» WORK TO COMPLETE
Find every line in the listing below that includes the word "master", then give only how many there are.

» SOURCE INFORMATION
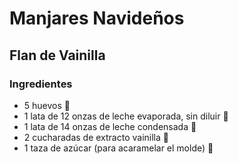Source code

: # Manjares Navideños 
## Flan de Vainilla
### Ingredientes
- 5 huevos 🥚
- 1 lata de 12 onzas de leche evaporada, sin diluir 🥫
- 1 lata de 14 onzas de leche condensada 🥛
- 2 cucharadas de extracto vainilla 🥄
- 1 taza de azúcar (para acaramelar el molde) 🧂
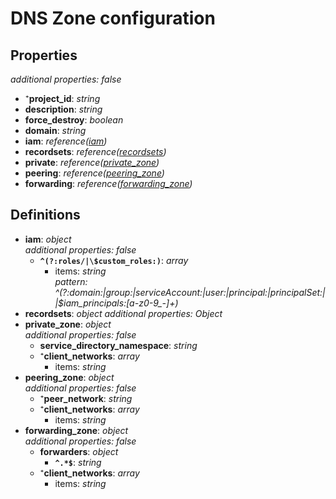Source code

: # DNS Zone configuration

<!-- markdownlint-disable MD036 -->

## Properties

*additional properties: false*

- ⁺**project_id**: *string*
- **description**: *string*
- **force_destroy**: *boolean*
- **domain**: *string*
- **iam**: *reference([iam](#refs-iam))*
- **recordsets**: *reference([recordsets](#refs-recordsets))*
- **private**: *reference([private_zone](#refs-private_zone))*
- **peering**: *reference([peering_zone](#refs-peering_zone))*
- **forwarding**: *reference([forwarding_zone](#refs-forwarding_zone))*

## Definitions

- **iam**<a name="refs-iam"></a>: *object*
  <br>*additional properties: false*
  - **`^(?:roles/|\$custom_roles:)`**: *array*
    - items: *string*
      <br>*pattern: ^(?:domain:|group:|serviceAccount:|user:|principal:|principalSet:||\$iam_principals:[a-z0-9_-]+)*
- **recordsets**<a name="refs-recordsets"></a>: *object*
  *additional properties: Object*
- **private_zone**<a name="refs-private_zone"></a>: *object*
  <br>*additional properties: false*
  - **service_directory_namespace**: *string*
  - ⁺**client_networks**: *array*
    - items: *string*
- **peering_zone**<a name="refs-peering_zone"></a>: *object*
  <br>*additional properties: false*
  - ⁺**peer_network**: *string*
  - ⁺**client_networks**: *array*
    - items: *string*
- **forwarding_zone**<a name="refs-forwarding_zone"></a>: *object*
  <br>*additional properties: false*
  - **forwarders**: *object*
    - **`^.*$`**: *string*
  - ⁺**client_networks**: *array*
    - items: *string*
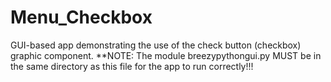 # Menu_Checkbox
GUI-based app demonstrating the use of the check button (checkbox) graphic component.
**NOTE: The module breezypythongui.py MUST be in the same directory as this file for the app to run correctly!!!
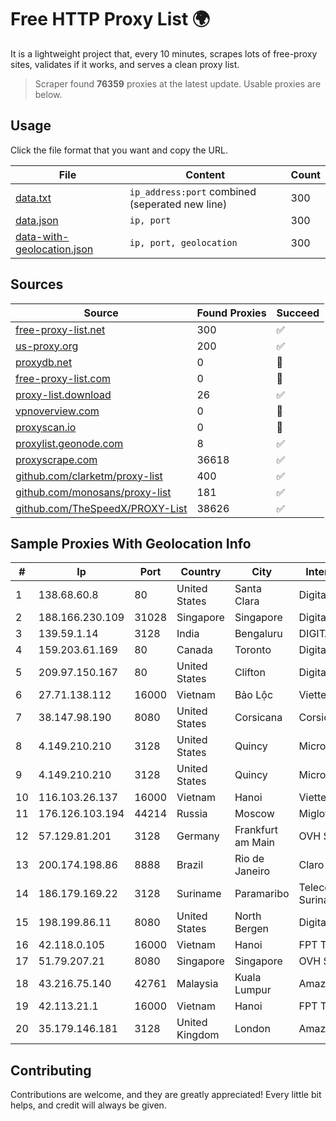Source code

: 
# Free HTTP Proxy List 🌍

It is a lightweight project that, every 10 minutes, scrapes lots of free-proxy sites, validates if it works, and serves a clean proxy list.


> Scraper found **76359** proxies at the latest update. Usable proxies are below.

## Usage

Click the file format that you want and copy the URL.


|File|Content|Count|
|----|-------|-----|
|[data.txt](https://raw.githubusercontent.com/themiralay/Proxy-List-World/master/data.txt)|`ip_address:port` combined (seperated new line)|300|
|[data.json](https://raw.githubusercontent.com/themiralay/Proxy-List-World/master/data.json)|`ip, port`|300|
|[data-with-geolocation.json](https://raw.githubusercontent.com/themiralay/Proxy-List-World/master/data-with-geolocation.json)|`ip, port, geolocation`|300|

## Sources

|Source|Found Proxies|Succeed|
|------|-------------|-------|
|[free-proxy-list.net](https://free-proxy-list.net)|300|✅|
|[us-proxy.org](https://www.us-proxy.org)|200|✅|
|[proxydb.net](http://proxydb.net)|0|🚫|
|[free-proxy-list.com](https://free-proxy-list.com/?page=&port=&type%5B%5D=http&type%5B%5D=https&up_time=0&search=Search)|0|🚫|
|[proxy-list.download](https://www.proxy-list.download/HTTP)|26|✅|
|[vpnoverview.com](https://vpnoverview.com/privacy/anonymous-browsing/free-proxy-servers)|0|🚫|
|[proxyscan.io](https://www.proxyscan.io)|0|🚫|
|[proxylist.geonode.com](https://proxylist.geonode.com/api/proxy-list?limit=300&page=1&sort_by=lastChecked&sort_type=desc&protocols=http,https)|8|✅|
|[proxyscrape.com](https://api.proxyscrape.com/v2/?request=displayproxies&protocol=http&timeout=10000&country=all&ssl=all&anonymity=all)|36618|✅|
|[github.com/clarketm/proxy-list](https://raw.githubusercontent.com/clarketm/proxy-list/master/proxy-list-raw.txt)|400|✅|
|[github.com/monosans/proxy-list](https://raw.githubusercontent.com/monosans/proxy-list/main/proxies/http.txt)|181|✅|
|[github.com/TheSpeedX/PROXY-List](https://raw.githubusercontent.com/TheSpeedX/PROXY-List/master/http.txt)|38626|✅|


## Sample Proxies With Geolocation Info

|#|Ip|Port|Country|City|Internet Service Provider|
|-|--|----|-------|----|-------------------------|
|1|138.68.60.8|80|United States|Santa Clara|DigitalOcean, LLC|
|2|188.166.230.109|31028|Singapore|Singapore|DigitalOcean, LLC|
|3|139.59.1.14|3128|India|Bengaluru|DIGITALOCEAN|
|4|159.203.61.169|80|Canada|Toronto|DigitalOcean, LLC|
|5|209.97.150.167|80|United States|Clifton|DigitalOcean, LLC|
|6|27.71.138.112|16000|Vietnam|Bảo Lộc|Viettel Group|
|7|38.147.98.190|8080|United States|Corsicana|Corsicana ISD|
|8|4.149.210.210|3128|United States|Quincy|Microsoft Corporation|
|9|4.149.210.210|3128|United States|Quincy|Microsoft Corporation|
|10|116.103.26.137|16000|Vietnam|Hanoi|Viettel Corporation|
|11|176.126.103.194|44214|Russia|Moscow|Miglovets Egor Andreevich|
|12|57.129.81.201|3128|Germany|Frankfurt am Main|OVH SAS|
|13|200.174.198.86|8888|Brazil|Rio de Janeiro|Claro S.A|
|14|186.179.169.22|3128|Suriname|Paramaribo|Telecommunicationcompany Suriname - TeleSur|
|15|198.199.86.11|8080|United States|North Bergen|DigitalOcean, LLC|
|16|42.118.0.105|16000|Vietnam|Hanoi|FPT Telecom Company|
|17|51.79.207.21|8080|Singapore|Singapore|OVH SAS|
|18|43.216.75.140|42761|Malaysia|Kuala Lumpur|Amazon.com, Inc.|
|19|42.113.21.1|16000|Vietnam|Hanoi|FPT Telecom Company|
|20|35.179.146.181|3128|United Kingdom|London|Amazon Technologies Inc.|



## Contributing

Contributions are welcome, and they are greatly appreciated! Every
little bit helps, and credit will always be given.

» TASK RESULT
5